Please repeat the line that has "## 朱培尔,你认识吗" and all lines after it, exactly as they appear, through the end of the entries.

#### [Data provided]

^^^^

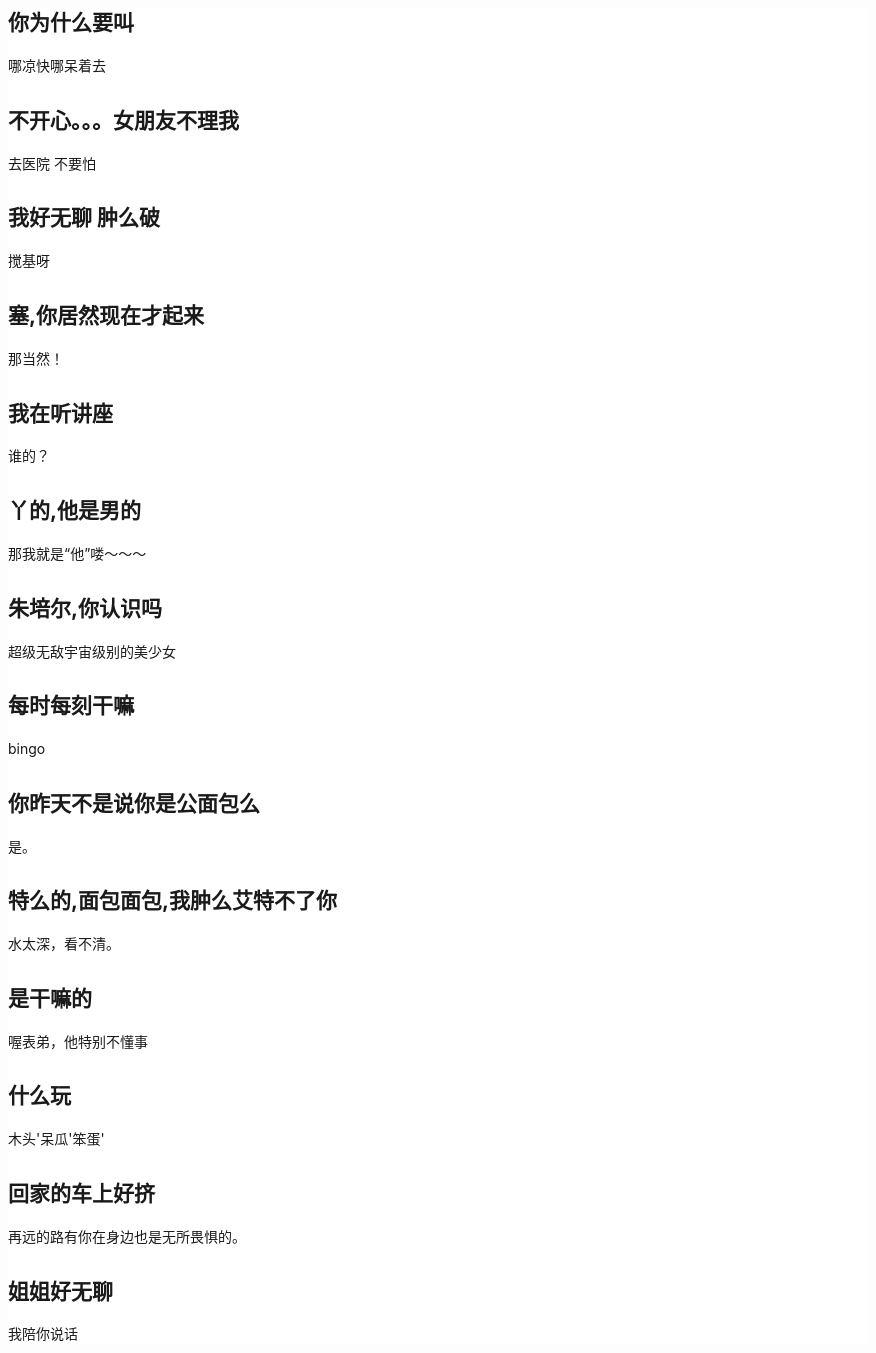 ## 你为什么要叫
哪凉快哪呆着去

## 不开心。。。女朋友不理我
去医院  不要怕

## 我好无聊   肿么破
搅基呀

## 塞,你居然现在才起来
那当然！

## 我在听讲座
谁的？

## 丫的,他是男的
那我就是“他”喽～～～

## 朱培尔,你认识吗
超级无敌宇宙级别的美少女

## 每时每刻干嘛
bingo

## 你昨天不是说你是公面包么
是。

## 特么的,面包面包,我肿么艾特不了你
水太深，看不清。

## 是干嘛的
喔表弟，他特别不懂事

## 什么玩
木头'呆瓜'笨蛋'

## 回家的车上好挤
再远的路有你在身边也是无所畏惧的。

## 姐姐好无聊
我陪你说话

^^^^

#### [Expected output]
## 朱培尔,你认识吗
超级无敌宇宙级别的美少女

## 每时每刻干嘛
bingo

## 你昨天不是说你是公面包么
是。

## 特么的,面包面包,我肿么艾特不了你
水太深，看不清。

## 是干嘛的
喔表弟，他特别不懂事

## 什么玩
木头'呆瓜'笨蛋'

## 回家的车上好挤
再远的路有你在身边也是无所畏惧的。

## 姐姐好无聊
我陪你说话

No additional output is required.